Не выдержав растущего напряжения, уходящей из-под ног социальной почвы, измучившись от краха политики по всем направлениям, Насер скоропостижно скончался 28 сентября 1970 г.  - от инфаркта. Вместо него Египет возглавил один из самых выдающихся политиков XX века, деятель подлинно мирового уровня, соратник Насера с 30-х  гг., один из первых «свободных офицеров» – Анвар Садат.

 

*                 *                 *

 

Мне видится, что Садат – недооцененная своим народом великая фигура в истории арабского  мира. По сыгранной исторической роли смотрится этаким арабским Ататюрком, «отцом нации», спасшим страну от последствий войны и введшего ее в лоно Западной цивилизации. Садата, в отличие от Ататюрка, рано убили, и он не смог завершить грандиозные замыслы по преобразованию Египта, но сделал - великие дела...

К слову, начинал Садат подобно Ататюрку - обратился за помощью к Кремлю, чтобы вести войну.  И ему, как Ататюрку, дали  искомое оружие, и он выиграл задуманную партию и... И, как Ататюрк, переключился на противоположный фланг: все-таки Запад по прежнему виделся народам Азии непобедимым устоем нового мира.

Получив в Москве советское оружие, Садат не пустил его сразу в ход, а прозрачно намекнул израильтянам, что не отвергает переговоры о возможном мире. Ответа лидер не дождался: правительство Голды Меир, да и почти все граждане Израиля, пребывали в эйфории от 1967 года, от превосходства над «дикими и отсталыми арабами», которым куда уж лезть с кувшинными рылами воевать с ними, этакими сверхчеловеками...

Кроме того, военных в Израиле очаровывал тот факт, что линия возможного фронта в случае войны пройдет далеко от собственно Израиля: ни артиллерийские снаряды не долетят до городов, ни бомбы не успеют сбросить самолеты противника, перехваченные на взлете. Евреев обуяло совершено,  я бы сказал, советское высокомерие, обращенное на весь мир, даже российские конструкторы оружия уже виделись им этакими устаревшими недотепами...

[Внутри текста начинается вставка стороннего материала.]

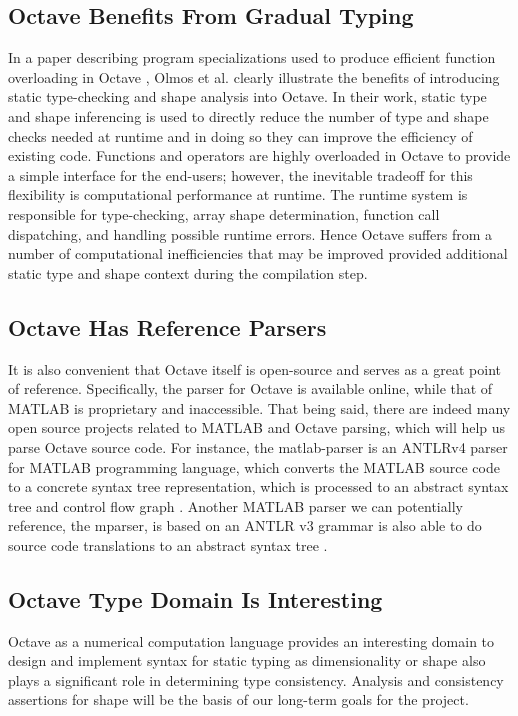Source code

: \subsection{Octave Benefits From Gradual Typing}
In a paper describing program specializations used to produce efficient function overloading in Octave \cite{olmos2003turning}, Olmos et al. clearly illustrate the benefits of introducing static type-checking and shape analysis into Octave. In their work, static type and shape inferencing is used to directly reduce the number of type and shape checks needed at runtime and in doing so they can improve the efficiency of existing code. Functions and operators are highly overloaded in Octave to provide a simple interface for the end-users; however, the inevitable tradeoff for this flexibility is computational performance at runtime. The runtime system is responsible for type-checking, array shape determination, function call dispatching, and handling possible runtime errors. Hence Octave suffers from a number of computational inefficiencies that may be improved provided additional static type and shape context during the compilation step.

\subsection{Octave Has Reference Parsers}
It is also convenient that Octave itself is open-source and serves as a great point of reference. Specifically, the parser for Octave is available online, while that of MATLAB is proprietary and inaccessible. That being said, there are indeed many open source projects related to MATLAB and Octave parsing, which will help us parse Octave source code. For instance, the matlab-parser is an ANTLRv4 parser for MATLAB programming language, which converts the MATLAB source code to a concrete syntax tree representation, which is processed to an abstract syntax tree and control flow graph \cite{ericharley2013matlab}. Another MATLAB parser we can potentially reference, the mparser, is based on an ANTLR v3 grammar is also able to do source code translations to an abstract syntax tree \cite{ewiger2013decade}.

\subsection{Octave Type Domain Is Interesting}
Octave as a numerical computation language provides an interesting domain to design and implement syntax for static typing as dimensionality or shape also plays a significant role in determining type consistency. Analysis and consistency assertions for shape will be the basis of our long-term goals for the project.

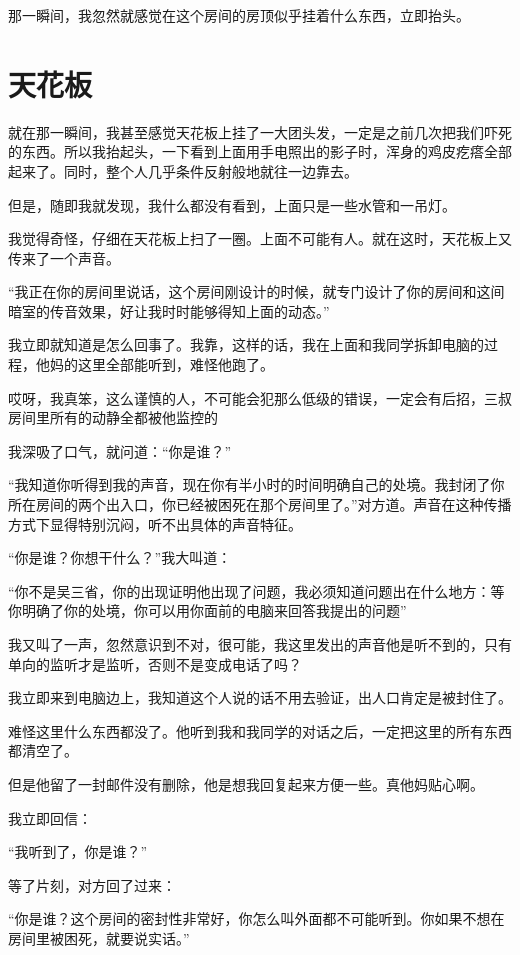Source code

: 那一瞬间，我忽然就感觉在这个房间的房顶似乎挂着什么东西，立即抬头。

\chapter{天花板}

就在那一瞬间，我甚至感觉天花板上挂了一大团头发，一定是之前几次把我们吓死的东西。所以我抬起头，一下看到上面用手电照出的影子时，浑身的鸡皮疙瘩全部起来了。同时，整个人几乎条件反射般地就往一边靠去。

但是，随即我就发现，我什么都没有看到，上面只是一些水管和一吊灯。

我觉得奇怪，仔细在天花板上扫了一圈。上面不可能有人。就在这时，天花板上又传来了一个声音。

“我正在你的房间里说话，这个房间刚设计的时候，就专门设计了你的房间和这间暗室的传音效果，好让我时时能够得知上面的动态。”

我立即就知道是怎么回事了。我靠，这样的话，我在上面和我同学拆卸电脑的过程，他妈的这里全部能听到，难怪他跑了。

哎呀，我真笨，这么谨慎的人，不可能会犯那么低级的错误，一定会有后招，三叔房间里所有的动静全都被他监控的

我深吸了口气，就问道：“你是谁？”

“我知道你听得到我的声音，现在你有半小时的时间明确自己的处境。我封闭了你所在房间的两个出入口，你已经被困死在那个房间里了。”对方道。声音在这种传播方式下显得特别沉闷，听不出具体的声音特征。

“你是谁？你想干什么？”我大叫道：

“你不是吴三省，你的出现证明他出现了问题，我必须知道问题出在什么地方：等你明确了你的处境，你可以用你面前的电脑来回答我提出的问题”

我又叫了一声，忽然意识到不对，很可能，我这里发出的声音他是听不到的，只有单向的监听才是监听，否则不是变成电话了吗？

我立即来到电脑边上，我知道这个人说的话不用去验证，出人口肯定是被封住了。

难怪这里什么东西都没了。他听到我和我同学的对话之后，一定把这里的所有东西都清空了。

但是他留了一封邮件没有删除，他是想我回复起来方便一些。真他妈贴心啊。

我立即回信：

“我听到了，你是谁？”

等了片刻，对方回了过来：

“你是谁？这个房间的密封性非常好，你怎么叫外面都不可能听到。你如果不想在房间里被困死，就要说实话。”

Забылось, однако, что в мире все имеет оборотную сторону. Например, отдаленность границ от центров страны означала не только безопасность тыла, но и растянутость коммуникаций, невозможность быстро подбрасывать через пустыни нужные войскам боеприпасы и всё остальное требуемое. Опытную военную разведку Израиля Садат парализовал блестящей операцией египетской спецслужбы, которая годами внедряла суперагента в доверие к начальнику МОССАДа. Этому мудрецу и его аналитикам правительство и верхушка израильской армии доверяли чрезмерно. Ого-го, мудрый и всезнающий МОССАД!

Военные преимущества дала Садату и неожиданная социальная операция – выдворение из страны советских «советников». Президент не терпел коммунизма, это правда, он опасался сей формы колонизаторского влияния на арабский мир, но, думается, мог бы и перетерпеть (терпел же Насер, любивший коммунизм в том же примерно диапазоне). Но, если верить вышеупомянутому советскому капитану подлодки Крыштобу, прямому свидетелю событий, то сосудом, опорожнение которого переполнило бочку арабского негодования, явился... столетний юбилей В. И. Ленина. Люди моего поколения помнят, какой невыносимой виделась безумно-истерическая пропаганда, накачанная через СМИ (анекдот – для молодых, не помнящих читателей: «К ленинскому юбилею наши предприятия выпускают новые товары: пудру «Прах Ильича», духи «Пот Ильича», мыло «По ленинским местам»). Советским людям некуда было уйти от монопольной власти секретаря ЦК по идеологии т. Суслова, мы  мучительно всё терпели... Но когда то же  самое политработники стали проделывать с египетскими офицерами, вдобавок происходившими из элитных и богатых семей,  военный истеблишмент прямо взбесился. Садату совершенно не нужен показался возможный протест военных, да еще накануне задуманной войны. И президент провел социально-хирургическую операцию для успокоения армии - выдворил настырных «советников»... С глаз долой – из сердца вон.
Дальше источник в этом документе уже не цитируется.